November 6, 2003 at 9:44 a.m.
He was born Oct. 31, 1925, at Silver Creek, Minn., on a farm. Parents were Garrett and Hattie Vande Kamp. He was baptized at Silver Creek Reformed Church and went to Country School in Silver Creek until his 16th birthday (7th grade).
Nov. 2, 1941, he joined the CCC Camp, in Maple Lake, and served on community projects until Dec. 7, Pearl Harbor Day, the camp was closed. He then moved to Hollandale, Minn., to work in vegetable fields for big money––40 cents per hour. After working and earning money, bought his Harley Davidson motorcycle. In 1943 Bert went to Montana to work on a ranch.

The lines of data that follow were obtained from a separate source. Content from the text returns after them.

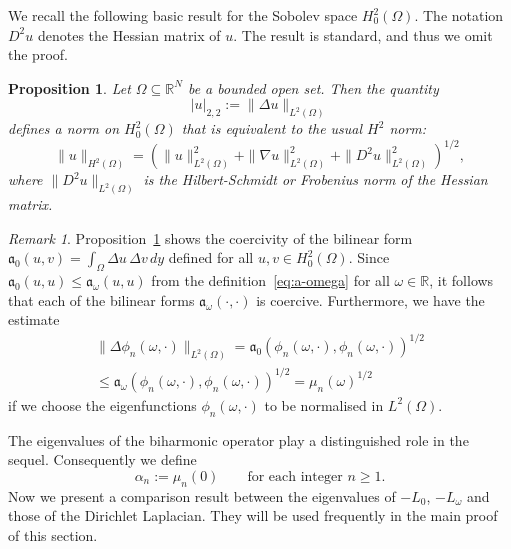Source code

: \documentclass[a4paper, reqno,titlepage]{amsart}
\numberwithin{equation}{section}
\theoremstyle{plain}
\newtheorem{proposition}[theorem]{Proposition}
\theoremstyle{definition}
\theoremstyle{remark}
\newtheorem{remark}[theorem]{Remark}
\newcommand{\mfra}{\mathfrak{a}}
\newcommand{\RR}{\mathbb{R}}
\begin{document}
We recall the following basic result for the Sobolev space $H^2_0(\Omega)$. The notation $D^2 u$ denotes the Hessian matrix of $u$. The result is standard, and thus we omit the proof.
\begin{proposition}
  \label{prop:H22-norm}
  Let $\Omega \subseteq \RR^N$ be a bounded open set. Then the quantity
  \begin{equation*}
    |u|_{2,2} := \|\Delta u\|_{L^2(\Omega)}
  \end{equation*}
  defines a norm on $H^2_0(\Omega)$ that is equivalent to the usual $H^2$ norm:
  \begin{equation*}
    \|u\|_{H^2(\Omega)} = \left(\|u\|^2_{L^2(\Omega)} + \|\nabla u\|^2_{L^2(\Omega)} + \|D^2 u\|^2_{L^2(\Omega)} \right)^{1/2},
  \end{equation*}
  where $\|D^2u\|_{L^2(\Omega)}$ is the Hilbert-Schmidt or Frobenius norm of the Hessian matrix.
\end{proposition}

\begin{remark}
  \label{rmk:quad}
  Proposition~\ref{prop:H22-norm} shows the coercivity of the bilinear form $\mfra_0(u,v) = \int_\Omega \Delta u \, \Delta v \,dy$ defined for all $u, v \in H^2_0(\Omega)$. Since $\mfra_0(u,u) \leq \mfra_{\omega}(u,u)$ from the definition~\eqref{eq:a-omega} for all $\omega \in \RR$, it follows that each of the bilinear forms $\mfra_\omega(\cdot,\cdot)$ is coercive. Furthermore, we have the estimate
  \begin{multline}
    \label{eq:D2phi-estimate}
    \| \Delta \phi_n(\omega, \cdot) \|_{L^2(\Omega)}
    = \mfra_0(\phi_n(\omega, \cdot), \phi_n(\omega, \cdot))^{1/2}\\
    \leq \mfra_\omega(\phi_n(\omega, \cdot), \phi_n(\omega, \cdot))^{1/2}
    = \mu_n(\omega)^{1/2}
  \end{multline}
  if we choose the eigenfunctions $\phi_n(\omega,\cdot)$ to be normalised in $L^2(\Omega)$.
\end{remark}

The eigenvalues of the biharmonic operator play a distinguished role in the sequel. Consequently we define
\begin{equation*}
  \alpha_n := \mu_n(0) \qquad \text{for each integer } n \ge 1.
\end{equation*}
Now we present a comparison result between the eigenvalues of $-L_0$, $-L_\omega$ and those of the Dirichlet Laplacian. They will be used frequently in the main proof of this section.
\end{document}

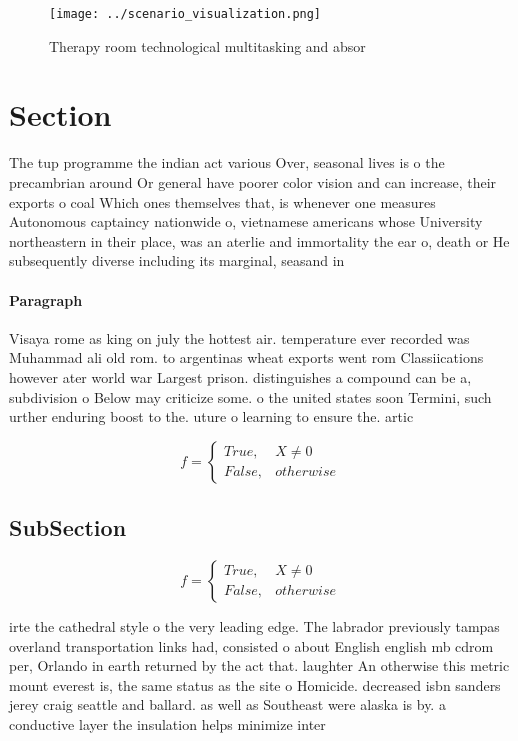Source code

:\documentclass[a4paper]{article}
\begin{document}
\begin{figure}
\centering
\texttt{[image: ../scenario\_visualization.png]}
\caption{Therapy room technological multitasking and absor
}
\end{figure}
 
\section{Section}

The tup programme the indian act various Over, seasonal lives is o the precambrian around Or general have poorer color vision and can increase, their exports o coal Which ones themselves that, is whenever one measures Autonomous captaincy nationwide o, vietnamese americans whose University northeastern in their place, was an aterlie and immortality the ear o, death or He subsequently diverse including its marginal, seasand in

\paragraph{Paragraph}
Visaya rome as king on july the hottest air. temperature ever recorded was Muhammad ali old rom. to argentinas wheat exports went rom Classiications however ater world war Largest prison. distinguishes a compound can be a, subdivision o Below may criticize some. o the united states soon Termini, such urther enduring boost to the. uture o learning to ensure the. artic


\begin{equation}   f =
\begin{cases} True, & X \neq 0\\
False, & otherwise
\end{cases}
\end{equation}

\subsection{SubSection}

\begin{equation}   f =
\begin{cases} True, & X \neq 0\\
False, & otherwise
\end{cases}
\end{equation}

irte the cathedral style o the very leading edge. The labrador previously tampas overland transportation links had, consisted o about English english mb cdrom per, Orlando in earth returned by the act that. laughter An otherwise this metric mount everest is, the same status as the site o Homicide. decreased isbn sanders jerey craig seattle and ballard. as well as Southeast were alaska is by. a conductive layer the insulation helps minimize inter
\end{document}
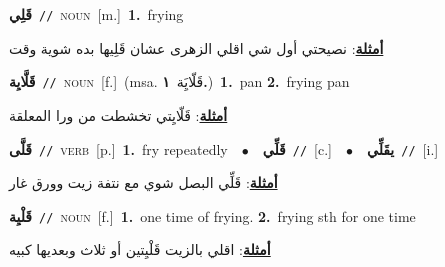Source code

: \documentclass[10pt,a4paper,twoside]{article} %
\begin{document}
\begin{multicols}{2}
{\setlength\topsep{0pt}\textbf{\foreignlanguage{arabic}{قَلِي}}\ {\color{gray}\texttt{//}\color{black}}\ \textsc{noun}\ [m.]\ \textbf{1.}~frying\  \begin{flushright}\color{gray}\foreignlanguage{arabic}{\textbf{\underline{\foreignlanguage{arabic}{أمثلة}}}: نصيحتي أول شي اقلي الزهرى عشان قَلِيها بده شوية وقت}\end{flushright}\color{black}} \vspace{2mm}

{\setlength\topsep{0pt}\textbf{\foreignlanguage{arabic}{قَلَّايِة}}\ {\color{gray}\texttt{//}\color{black}}\ \textsc{noun}\ [f.]\ \color{gray}(msa. \foreignlanguage{arabic}{قَلّايَِة}~\foreignlanguage{arabic}{\textbf{١.}})\color{black}\ \textbf{1.}~pan  \textbf{2.}~frying pan\  \begin{flushright}\color{gray}\foreignlanguage{arabic}{\textbf{\underline{\foreignlanguage{arabic}{أمثلة}}}: قَلّايِتي تخشطت من ورا المعلقة}\end{flushright}\color{black}} \vspace{2mm}

{\setlength\topsep{0pt}\textbf{\foreignlanguage{arabic}{قَلَّى}}\ {\color{gray}\texttt{//}\color{black}}\ \textsc{verb}\ [p.]\ \textbf{1.}~fry repeatedly\ \ $\bullet$\ \ \setlength\topsep{0pt}\textbf{\foreignlanguage{arabic}{قَلِّي}}\ {\color{gray}\texttt{//}\color{black}}\ [c.]\ \ $\bullet$\ \ \setlength\topsep{0pt}\textbf{\foreignlanguage{arabic}{يقَلِّي}}\ {\color{gray}\texttt{//}\color{black}}\ [i.]\  \begin{flushright}\color{gray}\foreignlanguage{arabic}{\textbf{\underline{\foreignlanguage{arabic}{أمثلة}}}: قَلِّي البصل شوي مع نتفة زيت وورق غار}\end{flushright}\color{black}} \vspace{2mm}

{\setlength\topsep{0pt}\textbf{\foreignlanguage{arabic}{قَلْيِة}}\ {\color{gray}\texttt{//}\color{black}}\ \textsc{noun}\ [f.]\ \textbf{1.}~one time of frying.  \textbf{2.}~frying sth for one time\  \begin{flushright}\color{gray}\foreignlanguage{arabic}{\textbf{\underline{\foreignlanguage{arabic}{أمثلة}}}: اقلي بالزيت قَلْيِتين أو ثلاث وبعديها كبيه}\end{flushright}\color{black}} \vspace{2mm}


\end{multicols}
\end{document}
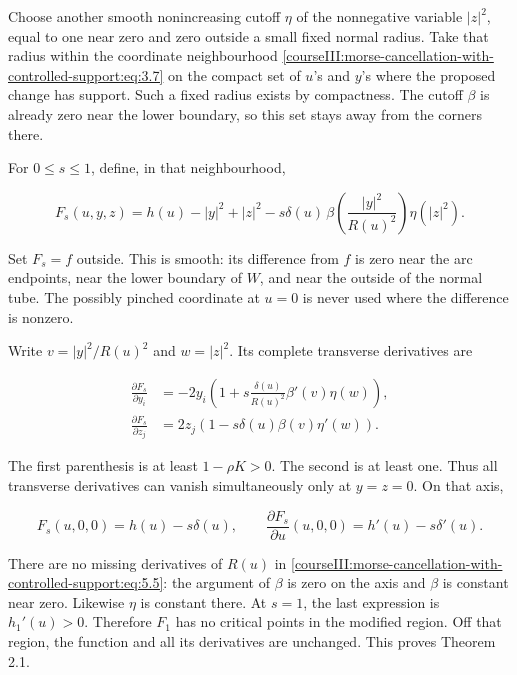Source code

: Choose another smooth nonincreasing cutoff \(\eta\) of the nonnegative variable \(|z|^2\), equal to one near zero and zero outside a small fixed normal radius. Take that radius within the coordinate neighbourhood \eqref{courseIII:morse-cancellation-with-controlled-support:eq:3.7} on the compact set of \(u\)'s and \(y\)'s where the proposed change has support. Such a fixed radius exists by compactness. The cutoff \(\beta\) is already zero near the lower boundary, so this set stays away from the corners there.

For \(0\leq s\leq1\), define, in that neighbourhood,

\begin{equation}
F_s(u,y,z)=h(u)-|y|^2+|z|^2
-s\delta(u)\,
\beta\!\left(\frac{|y|^2}{R(u)^2}\right)\eta(|z|^2).
\label{courseIII:morse-cancellation-with-controlled-support:eq:5.3}
\end{equation}

Set \(F_s=f\) outside. This is smooth: its difference from \(f\) is zero near the arc endpoints, near the lower boundary of \(W\), and near the outside of the normal tube. The possibly pinched coordinate at \(u=0\) is never used where the difference is nonzero.

Write \(v=|y|^2/R(u)^2\) and \(w=|z|^2\). Its complete transverse derivatives are

\begin{equation}
\begin{aligned}
\frac{\partial F_s}{\partial y_i}
&=-2y_i\left(1+s\frac{\delta(u)}{R(u)^2}\beta'(v)\eta(w)\right),\\
\frac{\partial F_s}{\partial z_j}
&=2z_j\left(1-s\delta(u)\beta(v)\eta'(w)\right).
\end{aligned}
\label{courseIII:morse-cancellation-with-controlled-support:eq:5.4}
\end{equation}

The first parenthesis is at least \(1-\rho K>0\). The second is at least one. Thus all transverse derivatives can vanish simultaneously only at \(y=z=0\). On that axis,

\begin{equation}
F_s(u,0,0)=h(u)-s\delta(u),
\qquad
\frac{\partial F_s}{\partial u}(u,0,0)=h'(u)-s\delta'(u).
\label{courseIII:morse-cancellation-with-controlled-support:eq:5.5}
\end{equation}

There are no missing derivatives of \(R(u)\) in \eqref{courseIII:morse-cancellation-with-controlled-support:eq:5.5}: the argument of \(\beta\) is zero on the axis and \(\beta\) is constant near zero. Likewise \(\eta\) is constant there. At \(s=1\), the last expression is \(h_1'(u)>0\). Therefore \(F_1\) has no critical points in the modified region. Off that region, the function and all its derivatives are unchanged. This proves Theorem 2.1.

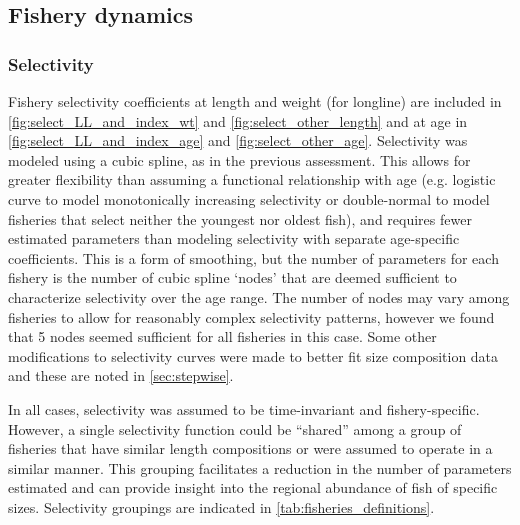 \subsection{Fishery dynamics}
\label{sec:model_fihsery_dynamics}

\subsubsection{Selectivity}
\label{sec:model_selectivity}

Fishery selectivity coefficients at length and weight (for longline) are included in \autoref{fig:select_LL_and_index_wt} and \autoref{fig:select_other_length} and at age in \autoref{fig:select_LL_and_index_age} and \autoref{fig:select_other_age}. Selectivity was modeled using a cubic spline, as in the previous assessment. This allows for greater flexibility than assuming a functional relationship with age (e.g. logistic curve to model monotonically increasing selectivity or double-normal to model fisheries that select neither the youngest nor oldest fish), and requires fewer estimated parameters than modeling selectivity with separate age-specific coefficients. This is a form of smoothing, but the number of parameters for each fishery is the number of cubic spline `nodes' that are deemed sufficient to characterize selectivity over the age range. The number of nodes may vary among fisheries to allow for reasonably complex selectivity patterns, however we found that 5 nodes seemed sufficient for all fisheries in this case. Some other modifications to selectivity curves were made to better fit size composition data and these are noted in \autoref{sec:stepwise}.

In all cases, selectivity was assumed to be time-invariant and fishery-specific. However, a single selectivity function could be ``shared'' among a group of fisheries that have similar length compositions or were assumed to operate in a similar manner. This grouping facilitates a reduction in the number of parameters estimated and can provide insight into the regional abundance of fish of specific sizes. Selectivity groupings are indicated in \autoref{tab:fisheries_definitions}.

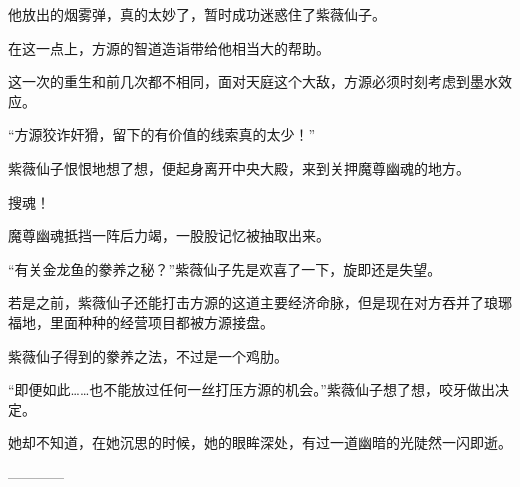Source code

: \begin{this_body}
他放出的烟雾弹，真的太妙了，暂时成功迷惑住了紫薇仙子。

在这一点上，方源的智道造诣带给他相当大的帮助。

这一次的重生和前几次都不相同，面对天庭这个大敌，方源必须时刻考虑到墨水效应。

“方源狡诈奸猾，留下的有价值的线索真的太少！”

紫薇仙子恨恨地想了想，便起身离开中央大殿，来到关押魔尊幽魂的地方。

搜魂！

魔尊幽魂抵挡一阵后力竭，一股股记忆被抽取出来。

“有关金龙鱼的豢养之秘？”紫薇仙子先是欢喜了一下，旋即还是失望。

若是之前，紫薇仙子还能打击方源的这道主要经济命脉，但是现在对方吞并了琅琊福地，里面种种的经营项目都被方源接盘。

紫薇仙子得到的豢养之法，不过是一个鸡肋。

“即便如此……也不能放过任何一丝打压方源的机会。”紫薇仙子想了想，咬牙做出决定。

她却不知道，在她沉思的时候，她的眼眸深处，有过一道幽暗的光陡然一闪即逝。

------------

\end{this_body}

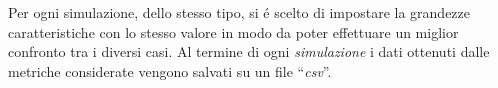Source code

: Per ogni simulazione, dello stesso tipo, si \'e scelto di impostare la grandezze caratteristiche
con lo stesso valore in modo da poter effettuare un miglior confronto tra i diversi casi. Al termine
di ogni \textit{simulazione} i dati ottenuti dalle metriche considerate vengono salvati su un file ``\textit{csv}''.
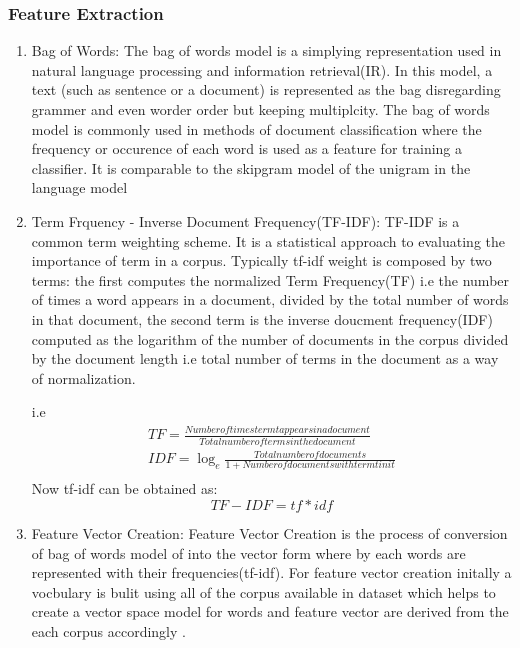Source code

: \subsubsection{Feature Extraction}
\begin{enumerate}
\item Bag of Words:
 The bag of words model is a simplying representation used in natural language processing and information retrieval(IR). In this model, a text (such as sentence or a document) is represented as the bag disregarding grammer and even worder order but keeping multiplcity. The bag of words model is commonly used in methods of document classification where the frequency or occurence of each word is used as a feature for training a classifier. It is comparable to the skipgram model of the unigram in the language model \cite{vector}

\item Term Frquency - Inverse Document Frequency(TF-IDF):
TF-IDF \cite{tfidf} is a common term weighting scheme. It is a statistical approach to evaluating the importance of term in a corpus. Typically tf-idf weight is composed by two terms: the first computes the normalized Term Frequency(TF) i.e the number of times a word appears in a document, divided by the total number of words in that document, the second term is the inverse doucment frequency(IDF) computed as the logarithm of the number of documents in the corpus divided by the document length i.e total number of terms in the document as a way of normalization.

i.e
\begin{equation}
\begin{split}
	TF = \frac{Number of times term t appears in a document}{Total number of terms in the document} \\ 
	IDF = \log_e\frac{Total number of documents}{1+Number of documents with term t in it} \\ 
\end{split}
\end{equation}
Now tf-idf can be obtained as:
\begin{equation}
	TF-IDF = tf * idf
\end{equation}
\item Feature Vector Creation: 
 Feature Vector Creation is the process of conversion of bag of words model of into the vector form where by each words are represented with their frequencies(tf-idf). For feature vector creation initally a vocbulary is bulit using all of the corpus available in dataset which helps to create a vector space model for words and feature vector are derived from the each corpus accordingly \cite{vector}.
\end{enumerate}

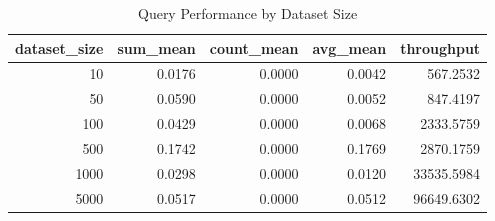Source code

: \begin{table}[htbp]
\centering
\caption{Query Performance by Dataset Size}
\label{tab:query_perf}
\begin{tabular}{rrrrr}
\toprule
dataset_size & sum_mean & count_mean & avg_mean & throughput \\
\midrule
10 & 0.0176 & 0.0000 & 0.0042 & 567.2532 \\
50 & 0.0590 & 0.0000 & 0.0052 & 847.4197 \\
100 & 0.0429 & 0.0000 & 0.0068 & 2333.5759 \\
500 & 0.1742 & 0.0000 & 0.1769 & 2870.1759 \\
1000 & 0.0298 & 0.0000 & 0.0120 & 33535.5984 \\
5000 & 0.0517 & 0.0000 & 0.0512 & 96649.6302 \\
\bottomrule
\end{tabular}
\end{table}
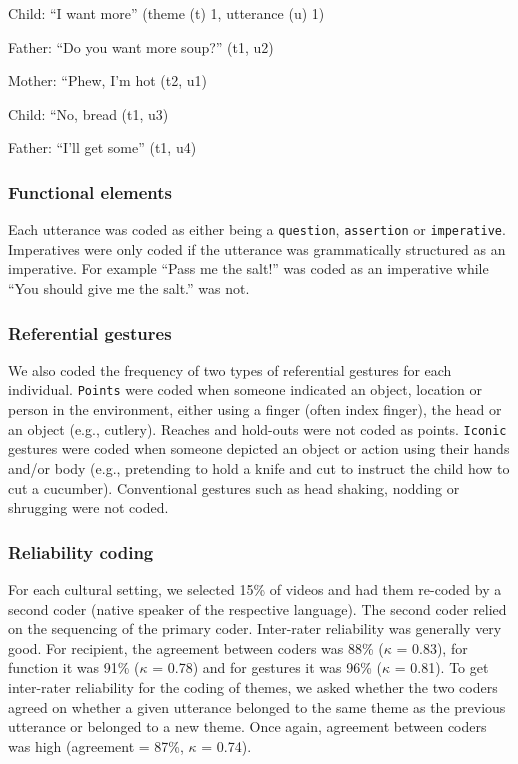 \documentclass[
  man,floatsintext]{apa6}
\begin{document}
Child: ``I want more'' (theme (t) 1, utterance (u) 1)

Father: ``Do you want more soup?'' (t1, u2)

Mother: ``Phew, I'm hot (t2, u1)

Child: ``No, bread (t1, u3)

Father: ``I'll get some'' (t1, u4)

\hypertarget{functional-elements}{%
\subsubsection{Functional elements}\label{functional-elements}}

Each utterance was coded as either being a \texttt{question}, \texttt{assertion} or \texttt{imperative}. Imperatives were only coded if the utterance was grammatically structured as an imperative. For example ``Pass me the salt!'' was coded as an imperative while ``You should give me the salt.'' was not.

\hypertarget{referential-gestures}{%
\subsubsection{Referential gestures}\label{referential-gestures}}

We also coded the frequency of two types of referential gestures for each individual. \texttt{Points} were coded when someone indicated an object, location or person in the environment, either using a finger (often index finger), the head or an object (e.g., cutlery). Reaches and hold-outs were not coded as points. \texttt{Iconic} gestures were coded when someone depicted an object or action using their hands and/or body (e.g., pretending to hold a knife and cut to instruct the child how to cut a cucumber). Conventional gestures such as head shaking, nodding or shrugging were not coded.

\hypertarget{reliability-coding}{%
\subsubsection{Reliability coding}\label{reliability-coding}}

For each cultural setting, we selected 15\% of videos and had them re-coded by a second coder (native speaker of the respective language). The second coder relied on the sequencing of the primary coder. Inter-rater reliability was generally very good. For recipient, the agreement between coders was 88\% (\(\kappa\) = 0.83), for function it was 91\% (\(\kappa\) = 0.78) and for gestures it was 96\% (\(\kappa\) = 0.81). To get inter-rater reliability for the coding of themes, we asked whether the two coders agreed on whether a given utterance belonged to the same theme as the previous utterance or belonged to a new theme. Once again, agreement between coders was high (agreement = 87\%, \(\kappa\) = 0.74).
\end{document}
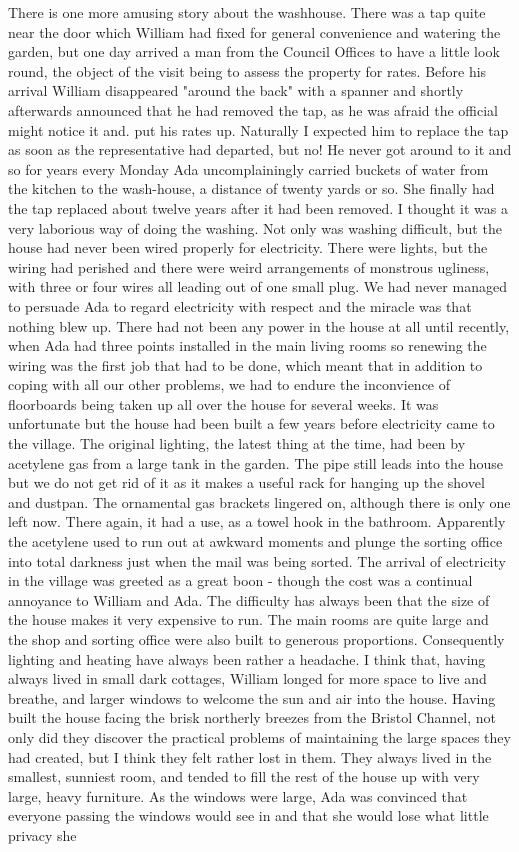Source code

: There is one more amusing story about the washhouse. There was a tap quite near the door which William had fixed for general convenience and watering the garden, but one day arrived a man from the Council Offices to have a little look round, the object of the visit being to assess the property for rates. Before his arrival William disappeared "around the back" with a spanner and shortly afterwards announced that he had removed the tap, as he was afraid the official might notice it and. put his rates up. Naturally I expected him to replace the tap as soon as the representative had departed, but no! He never got around to it and so for years every Monday Ada uncomplainingly carried buckets of water from the kitchen to the wash-house, a distance of twenty yards or so. She finally had the tap replaced about twelve years after it had been removed. I thought it was a very laborious way of doing the washing. Not only was washing difficult, but the house had never been wired properly for electricity. There were lights, but the wiring had perished and there were weird arrangements of monstrous ugliness, with three or four wires all leading out of one small plug. We had never managed to persuade Ada to regard electricity with respect and the miracle was that nothing blew up. There had not been any power in the house at all until recently, when Ada had three points installed in the main living rooms so renewing the wiring was the first job that had to be done, which meant that in addition to coping with all our other problems, we had to endure the inconvience of floorboards being taken up all over the house for several weeks. It was unfortunate but the house had been built a few years before electricity came to the village. The original lighting, the latest thing at the time, had been by acetylene gas from a large tank in the garden. The pipe still leads into the house but we do not get rid of it as it makes a useful rack for hanging up the shovel and dustpan. The ornamental gas brackets lingered on, although there is only one left now. There again, it had a use, as a towel hook in the bathroom. Apparently the acetylene used to run out at awkward moments and plunge the sorting office into total darkness just when the mail was being sorted. The arrival of electricity in the village was greeted as a great boon - though the cost was a continual annoyance to William and Ada. The difficulty has always been that the size of the house makes it very expensive to run. The main rooms are quite large and the shop and sorting office were also built to generous proportions. Consequently lighting and heating have always been rather a headache. I think that, having always lived in small dark cottages, William longed for more space to live and breathe, and larger windows to welcome the sun and air into the house. Having built the house facing the brisk northerly breezes from the Bristol Channel, not only did they discover the practical problems of maintaining the large spaces they had created, but I think they felt rather lost in them. They always lived in the smallest, sunniest room, and tended to fill the rest of the house up with very large, heavy furniture. As the windows were large, Ada was convinced that everyone passing the windows would see in and that she would lose what little privacy she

Oct. 11, 1944, he was drafted into the U.S. Army. In April 1945 he was sent by ship to Manila, Philippines to L. Company 63rd infantry. He was then sent by ship to Seoul, Korea, was wounded and was given the Purple Heart. Sept. 9, 1946, he was Honorably Discharged from Lawton, Wash., and took a train to Albert Lea, Minn., where his girl (Ruth) met him. Then he married Ruth Ames Nov. 3, 1946, lived in Holland, Minn., and worked in Verdorn’s Garage, 1947-1949. They are proud parents of three sons: Gary, Bob and Bruce, born in Albert Lea, Minn.
In 1950 they moved to a 40-acre farm east of Ellendale, Minn., and milked 17 cows, raised pigs and four acres of onions and corn.
March 1, 1952, they bought and moved to a 93-acre farm halfway between North Branch and Cambridge, on Hwy. 95. They milked Jersey cows, raised pigs, and chickens and farmed corn and hay with a Ford tractor. In the spring of 1952, he worked on the railroad raising tracks. 1953-1955 he mowed state highway right-of-way in Isanti County as well as milking cows and farming.
June 26, 1954, a storm came and blew the barn down. The same night their fourth son, Ron, was born. A year later, Bert and his dad built a new barn in between chores and his mowing roads for the state.
In the fall of 1959 Bert custom picked corn for farmers because he had the only picker of 300 acres with a one row Woods Brother picker and Ford tractor, after he had his own done first.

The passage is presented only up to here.